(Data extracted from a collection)
════

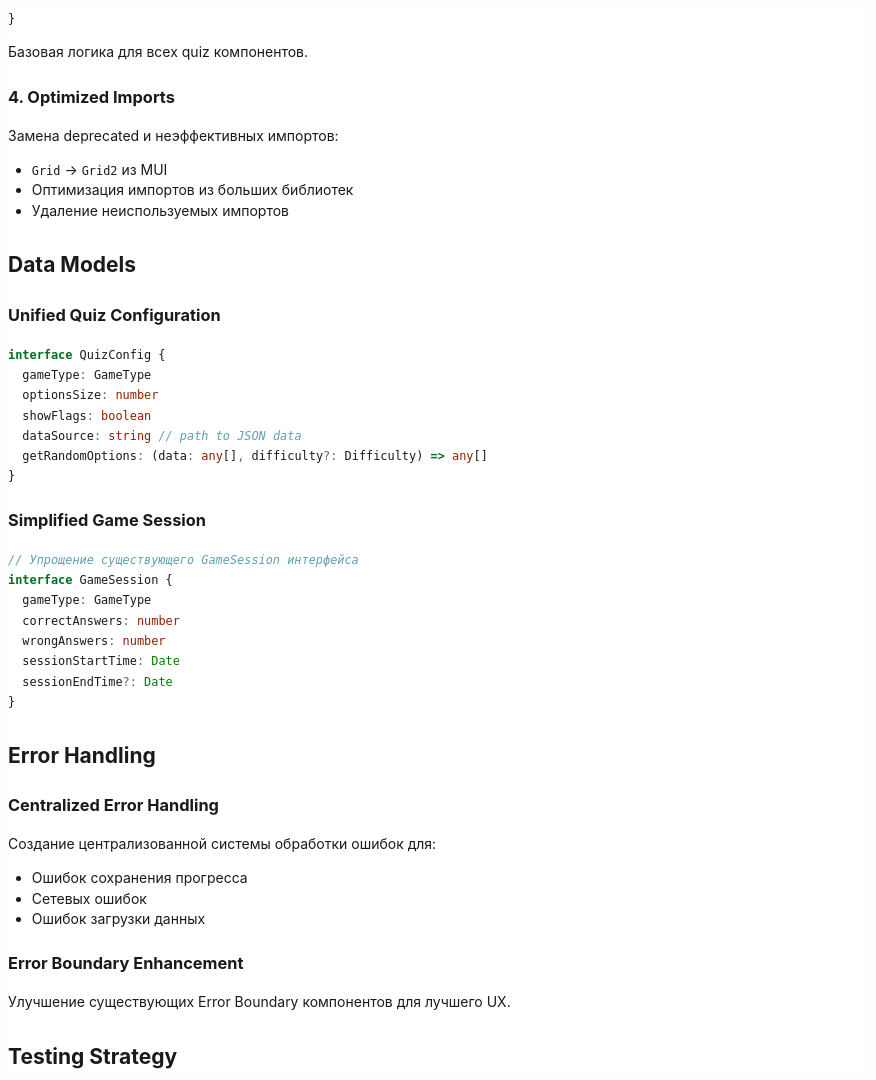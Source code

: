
 ```typescript
}
```

Базовая логика для всех quiz компонентов.

### 4. Optimized Imports

Замена deprecated и неэффективных импортов:
- `Grid` → `Grid2` из MUI
- Оптимизация импортов из больших библиотек
- Удаление неиспользуемых импортов

## Data Models

### Unified Quiz Configuration
```typescript
interface QuizConfig {
  gameType: GameType
  optionsSize: number
  showFlags: boolean
  dataSource: string // path to JSON data
  getRandomOptions: (data: any[], difficulty?: Difficulty) => any[]
}
```

### Simplified Game Session
```typescript
// Упрощение существующего GameSession интерфейса
interface GameSession {
  gameType: GameType
  correctAnswers: number
  wrongAnswers: number
  sessionStartTime: Date
  sessionEndTime?: Date
}
```

## Error Handling

### Centralized Error Handling
Создание централизованной системы обработки ошибок для:
- Ошибок сохранения прогресса
- Сетевых ошибок
- Ошибок загрузки данных

### Error Boundary Enhancement
Улучшение существующих Error Boundary компонентов для лучшего UX.

## Testing Strategy
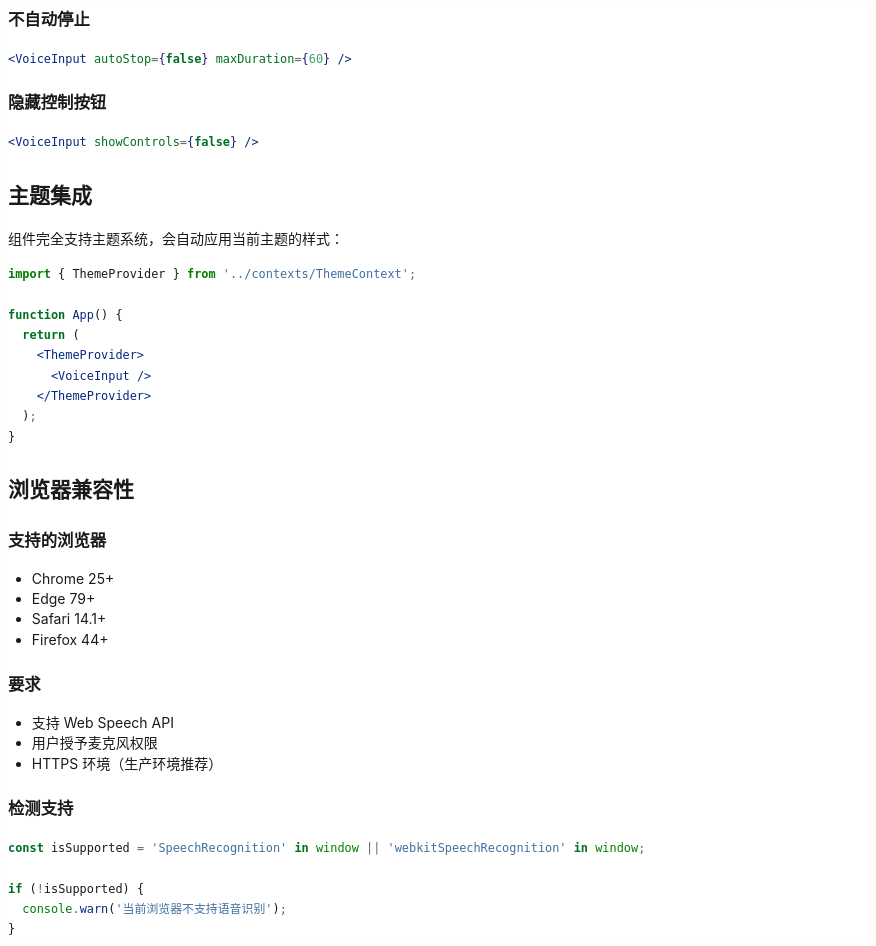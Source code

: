 ### 不自动停止

```jsx
<VoiceInput autoStop={false} maxDuration={60} />
```

### 隐藏控制按钮

```jsx
<VoiceInput showControls={false} />
```

## 主题集成

组件完全支持主题系统，会自动应用当前主题的样式：

```jsx
import { ThemeProvider } from '../contexts/ThemeContext';

function App() {
  return (
    <ThemeProvider>
      <VoiceInput />
    </ThemeProvider>
  );
}
```

## 浏览器兼容性

### 支持的浏览器

- Chrome 25+
- Edge 79+
- Safari 14.1+
- Firefox 44+

### 要求

- 支持 Web Speech API
- 用户授予麦克风权限
- HTTPS 环境（生产环境推荐）

### 检测支持

```jsx
const isSupported = 'SpeechRecognition' in window || 'webkitSpeechRecognition' in window;

if (!isSupported) {
  console.warn('当前浏览器不支持语音识别');
}
```
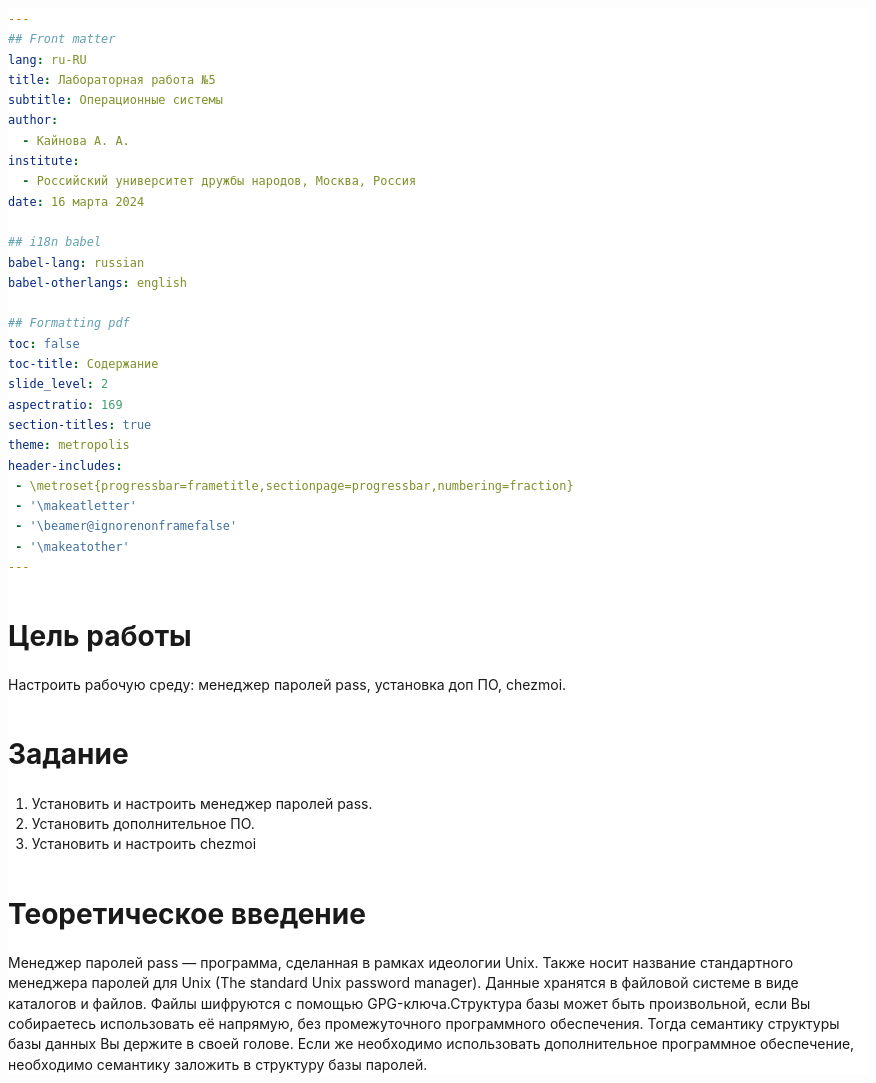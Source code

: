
 ```yaml
---
## Front matter
lang: ru-RU
title: Лабораторная работа №5
subtitle: Операционные системы
author:
  - Кайнова А. А.
institute:
  - Российский университет дружбы народов, Москва, Россия
date: 16 марта 2024

## i18n babel
babel-lang: russian
babel-otherlangs: english

## Formatting pdf
toc: false
toc-title: Содержание
slide_level: 2
aspectratio: 169
section-titles: true
theme: metropolis
header-includes:
 - \metroset{progressbar=frametitle,sectionpage=progressbar,numbering=fraction}
 - '\makeatletter'
 - '\beamer@ignorenonframefalse'
 - '\makeatother'
---
```


# Цель работы

Настроить рабочую среду: менеджер паролей pass, установка доп ПО, chezmoi.

# Задание

1. Установить и наcтроить менеджер паролей pass.
2. Установить дополнительное ПО.
3. Установить и настроить chezmoi

# Теоретическое введение

Менеджер паролей pass — программа, сделанная в рамках идеологии Unix. Также носит название стандартного менеджера паролей для Unix (The standard Unix password manager). Данные хранятся в файловой системе в виде каталогов и файлов. Файлы шифруются с помощью GPG-ключа.Структура базы может быть произвольной, если Вы собираетесь использовать её напрямую, без промежуточного программного обеспечения. Тогда семантику структуры базы данных Вы держите в своей голове. Если же необходимо использовать дополнительное программное обеспечение, необходимо семантику заложить в структуру базы паролей.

════

▸ **PROBLEM REQUIREMENTS**
A precise copy of each record, with the images removed, should be output.

▸ **ANSWER TO THE PROBLEM**
Source code

:
 ```typescript
}
```

Базовая логика для всех quiz компонентов.

### 4. Optimized Imports

Замена deprecated и неэффективных импортов:
- `Grid` → `Grid2` из MUI
- Оптимизация импортов из больших библиотек
- Удаление неиспользуемых импортов

## Data Models

### Unified Quiz Configuration
```typescript
interface QuizConfig {
  gameType: GameType
  optionsSize: number
  showFlags: boolean
  dataSource: string // path to JSON data
  getRandomOptions: (data: any[], difficulty?: Difficulty) => any[]
}
```

### Simplified Game Session
```typescript
// Упрощение существующего GameSession интерфейса
interface GameSession {
  gameType: GameType
  correctAnswers: number
  wrongAnswers: number
  sessionStartTime: Date
  sessionEndTime?: Date
}
```

## Error Handling

### Centralized Error Handling
Создание централизованной системы обработки ошибок для:
- Ошибок сохранения прогресса
- Сетевых ошибок
- Ошибок загрузки данных

### Error Boundary Enhancement
Улучшение существующих Error Boundary компонентов для лучшего UX.

## Testing Strategy
Source code

: ### 不自动停止

```jsx
<VoiceInput autoStop={false} maxDuration={60} />
```

### 隐藏控制按钮

```jsx
<VoiceInput showControls={false} />
```

## 主题集成

组件完全支持主题系统，会自动应用当前主题的样式：

```jsx
import { ThemeProvider } from '../contexts/ThemeContext';

function App() {
  return (
    <ThemeProvider>
      <VoiceInput />
    </ThemeProvider>
  );
}
```

## 浏览器兼容性

### 支持的浏览器

- Chrome 25+
- Edge 79+
- Safari 14.1+
- Firefox 44+

### 要求

- 支持 Web Speech API
- 用户授予麦克风权限
- HTTPS 环境（生产环境推荐）

### 检测支持

```jsx
const isSupported = 'SpeechRecognition' in window || 'webkitSpeechRecognition' in window;

if (!isSupported) {
  console.warn('当前浏览器不支持语音识别');
}
```
Source code

:
 ```yaml
---
## Front matter
lang: ru-RU
title: Лабораторная работа №5
subtitle: Операционные системы
author:
  - Кайнова А. А.
institute:
  - Российский университет дружбы народов, Москва, Россия
date: 16 марта 2024

## i18n babel
babel-lang: russian
babel-otherlangs: english

## Formatting pdf
toc: false
toc-title: Содержание
slide_level: 2
aspectratio: 169
section-titles: true
theme: metropolis
header-includes:
 - \metroset{progressbar=frametitle,sectionpage=progressbar,numbering=fraction}
 - '\makeatletter'
 - '\beamer@ignorenonframefalse'
 - '\makeatother'
---
```


# Цель работы

Настроить рабочую среду: менеджер паролей pass, установка доп ПО, chezmoi.

# Задание

1. Установить и наcтроить менеджер паролей pass.
2. Установить дополнительное ПО.
3. Установить и настроить chezmoi

# Теоретическое введение

Менеджер паролей pass — программа, сделанная в рамках идеологии Unix. Также носит название стандартного менеджера паролей для Unix (The standard Unix password manager). Данные хранятся в файловой системе в виде каталогов и файлов. Файлы шифруются с помощью GPG-ключа.Структура базы может быть произвольной, если Вы собираетесь использовать её напрямую, без промежуточного программного обеспечения. Тогда семантику структуры базы данных Вы держите в своей голове. Если же необходимо использовать дополнительное программное обеспечение, необходимо семантику заложить в структуру базы паролей.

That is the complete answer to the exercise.